### TASK TO CARRY OUT
Nothing but the records, transcribed verbatim and stripped of images, should appear in the answer.

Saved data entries
----

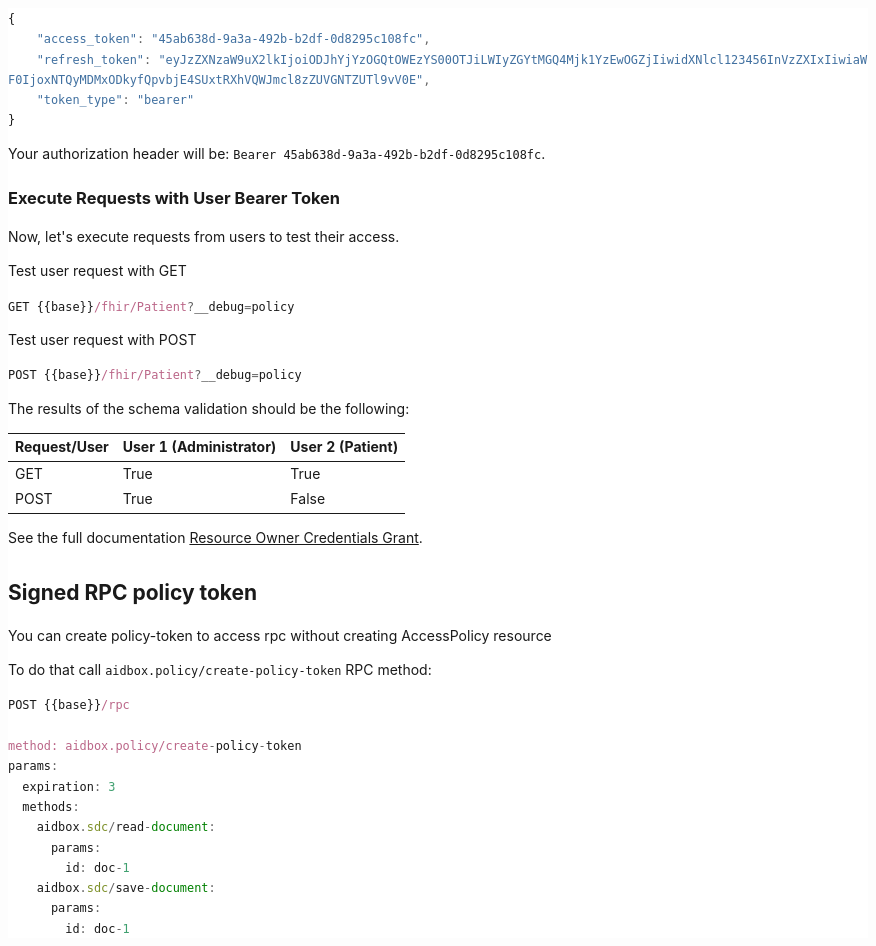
 ```javascript
{
    "access_token": "45ab638d-9a3a-492b-b2df-0d8295c108fc",
    "refresh_token": "eyJzZXNzaW9uX2lkIjoiODJhYjYzOGQtOWEzYS00OTJiLWIyZGYtMGQ4Mjk1YzEwOGZjIiwidXNlcl123456InVzZXIxIiwiaWF0IjoxNTQyMDMxODkyfQpvbjE4SUxtRXhVQWJmcl8zZUVGNTZUTl9vV0E",
    "token_type": "bearer"
}
```

Your authorization header will be: `Bearer 45ab638d-9a3a-492b-b2df-0d8295c108fc`.

### Execute Requests with User Bearer Token

Now, let's execute requests from users to test their access.

Test user request with GET

```javascript
GET {{base}}/fhir/Patient?__debug=policy
```

Test user request with POST

```javascript
POST {{base}}/fhir/Patient?__debug=policy
```

The results of the schema validation should be the following:

| Request/User | User 1 (Administrator) | User 2 (Patient) |
| ------------ | ---------------------- | ---------------- |
| GET          | True                   | True             |
| POST         | True                   | False            |

See the full documentation [Resource Owner Credentials Grant](../../modules/security-and-access-control/auth/resource-owner-grant.md).

## Signed RPC policy token

You can create policy-token to access rpc without creating AccessPolicy resource

To do that call `aidbox.policy/create-policy-token` RPC method:

```javascript
POST {{base}}/rpc

method: aidbox.policy/create-policy-token
params:
  expiration: 3
  methods:
    aidbox.sdc/read-document:
	  params:
	    id: doc-1
	aidbox.sdc/save-document:
	  params:
	    id: doc-1
```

----

### ANSWER BOX
 ```javascript
{
    "access_token": "45ab638d-9a3a-492b-b2df-0d8295c108fc",
    "refresh_token": "eyJzZXNzaW9uX2lkIjoiODJhYjYzOGQtOWEzYS00OTJiLWIyZGYtMGQ4Mjk1YzEwOGZjIiwidXNlcl123456InVzZXIxIiwiaWF0IjoxNTQyMDMxODkyfQpvbjE4SUxtRXhVQWJmcl8zZUVGNTZUTl9vV0E",
    "token_type": "bearer"
}
```

Your authorization header will be: `Bearer 45ab638d-9a3a-492b-b2df-0d8295c108fc`.

### Execute Requests with User Bearer Token

Now, let's execute requests from users to test their access.

Test user request with GET

```javascript
GET {{base}}/fhir/Patient?__debug=policy
```

Test user request with POST

```javascript
POST {{base}}/fhir/Patient?__debug=policy
```

The results of the schema validation should be the following:

| Request/User | User 1 (Administrator) | User 2 (Patient) |
| ------------ | ---------------------- | ---------------- |
| GET          | True                   | True             |
| POST         | True                   | False            |

See the full documentation [Resource Owner Credentials Grant](../../modules/security-and-access-control/auth/resource-owner-grant.md).

## Signed RPC policy token

You can create policy-token to access rpc without creating AccessPolicy resource

To do that call `aidbox.policy/create-policy-token` RPC method:

```javascript
POST {{base}}/rpc

method: aidbox.policy/create-policy-token
params:
  expiration: 3
  methods:
    aidbox.sdc/read-document:
	  params:
	    id: doc-1
	aidbox.sdc/save-document:
	  params:
	    id: doc-1
```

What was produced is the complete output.